> _WORK INSTRUCTION_
Between the line containing "2010 & 116 & 13200 & 13150 & 103 & 128.30 \\" and the line containing "Architettura logica di" lies a run of lines; give that run again exactly, with both of those lines, and nothing else from the entries below.

(Beginning of DATA TO PROCESS)

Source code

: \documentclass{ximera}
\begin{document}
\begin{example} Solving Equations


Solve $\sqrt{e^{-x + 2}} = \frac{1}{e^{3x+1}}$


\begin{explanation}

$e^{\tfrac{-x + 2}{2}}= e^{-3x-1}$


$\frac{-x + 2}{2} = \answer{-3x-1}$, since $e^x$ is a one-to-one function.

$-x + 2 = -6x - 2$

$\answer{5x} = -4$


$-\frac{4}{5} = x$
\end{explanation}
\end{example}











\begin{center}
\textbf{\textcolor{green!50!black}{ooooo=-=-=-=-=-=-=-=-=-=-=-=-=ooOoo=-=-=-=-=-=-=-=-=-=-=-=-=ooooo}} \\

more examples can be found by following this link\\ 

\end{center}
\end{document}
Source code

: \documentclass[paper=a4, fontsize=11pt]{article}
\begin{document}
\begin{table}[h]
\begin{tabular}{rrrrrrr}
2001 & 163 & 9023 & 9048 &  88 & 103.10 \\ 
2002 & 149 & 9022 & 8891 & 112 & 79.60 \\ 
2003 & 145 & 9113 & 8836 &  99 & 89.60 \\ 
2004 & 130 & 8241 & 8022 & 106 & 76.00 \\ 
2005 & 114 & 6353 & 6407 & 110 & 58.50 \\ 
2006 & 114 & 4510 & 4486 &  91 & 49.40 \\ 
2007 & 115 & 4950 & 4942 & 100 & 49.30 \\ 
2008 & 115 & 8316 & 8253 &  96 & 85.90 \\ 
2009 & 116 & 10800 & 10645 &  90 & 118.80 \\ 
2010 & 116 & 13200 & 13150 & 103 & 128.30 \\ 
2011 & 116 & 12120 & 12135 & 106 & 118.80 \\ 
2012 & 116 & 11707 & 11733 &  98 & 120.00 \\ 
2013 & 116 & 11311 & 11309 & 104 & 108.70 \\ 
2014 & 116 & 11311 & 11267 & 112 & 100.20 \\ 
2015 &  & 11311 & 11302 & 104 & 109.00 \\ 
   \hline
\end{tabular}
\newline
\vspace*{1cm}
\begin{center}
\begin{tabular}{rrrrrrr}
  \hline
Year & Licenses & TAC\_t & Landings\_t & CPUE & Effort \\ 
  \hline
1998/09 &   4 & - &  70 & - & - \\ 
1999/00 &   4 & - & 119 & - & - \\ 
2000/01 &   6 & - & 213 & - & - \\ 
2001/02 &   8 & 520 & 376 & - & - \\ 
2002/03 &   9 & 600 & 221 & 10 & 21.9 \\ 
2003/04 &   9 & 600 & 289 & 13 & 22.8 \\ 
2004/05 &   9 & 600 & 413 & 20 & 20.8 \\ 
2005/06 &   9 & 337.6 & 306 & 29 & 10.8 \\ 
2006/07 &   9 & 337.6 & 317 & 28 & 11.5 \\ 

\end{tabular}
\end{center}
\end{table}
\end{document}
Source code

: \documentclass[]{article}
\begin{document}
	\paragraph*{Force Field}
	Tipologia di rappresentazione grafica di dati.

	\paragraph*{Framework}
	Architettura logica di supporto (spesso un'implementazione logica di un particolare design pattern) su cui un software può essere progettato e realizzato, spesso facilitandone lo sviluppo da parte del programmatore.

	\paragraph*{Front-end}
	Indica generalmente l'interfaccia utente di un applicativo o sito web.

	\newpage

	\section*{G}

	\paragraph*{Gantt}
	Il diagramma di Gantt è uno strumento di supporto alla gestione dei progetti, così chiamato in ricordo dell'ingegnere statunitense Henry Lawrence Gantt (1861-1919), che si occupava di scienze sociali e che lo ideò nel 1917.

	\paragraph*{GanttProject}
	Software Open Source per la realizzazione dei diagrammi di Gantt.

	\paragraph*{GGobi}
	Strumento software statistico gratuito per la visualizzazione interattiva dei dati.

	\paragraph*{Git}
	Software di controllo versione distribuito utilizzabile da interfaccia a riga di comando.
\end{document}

(End of DATA TO PROCESS)

> _OUTPUT BELOW_
2010 & 116 & 13200 & 13150 & 103 & 128.30 \\ 
2011 & 116 & 12120 & 12135 & 106 & 118.80 \\ 
2012 & 116 & 11707 & 11733 &  98 & 120.00 \\ 
2013 & 116 & 11311 & 11309 & 104 & 108.70 \\ 
2014 & 116 & 11311 & 11267 & 112 & 100.20 \\ 
2015 &  & 11311 & 11302 & 104 & 109.00 \\ 
   \hline
\end{tabular}
\newline
\vspace*{1cm}
\begin{center}
\begin{tabular}{rrrrrrr}
  \hline
Year & Licenses & TAC\_t & Landings\_t & CPUE & Effort \\ 
  \hline
1998/09 &   4 & - &  70 & - & - \\ 
1999/00 &   4 & - & 119 & - & - \\ 
2000/01 &   6 & - & 213 & - & - \\ 
2001/02 &   8 & 520 & 376 & - & - \\ 
2002/03 &   9 & 600 & 221 & 10 & 21.9 \\ 
2003/04 &   9 & 600 & 289 & 13 & 22.8 \\ 
2004/05 &   9 & 600 & 413 & 20 & 20.8 \\ 
2005/06 &   9 & 337.6 & 306 & 29 & 10.8 \\ 
2006/07 &   9 & 337.6 & 317 & 28 & 11.5 \\ 

\end{tabular}
\end{center}
\end{table}
\end{document}
Source code

: \documentclass[]{article}
\begin{document}
	\paragraph*{Force Field}
	Tipologia di rappresentazione grafica di dati.

	\paragraph*{Framework}
	Architettura logica di supporto (spesso un'implementazione logica di un particolare design pattern) su cui un software può essere progettato e realizzato, spesso facilitandone lo sviluppo da parte del programmatore.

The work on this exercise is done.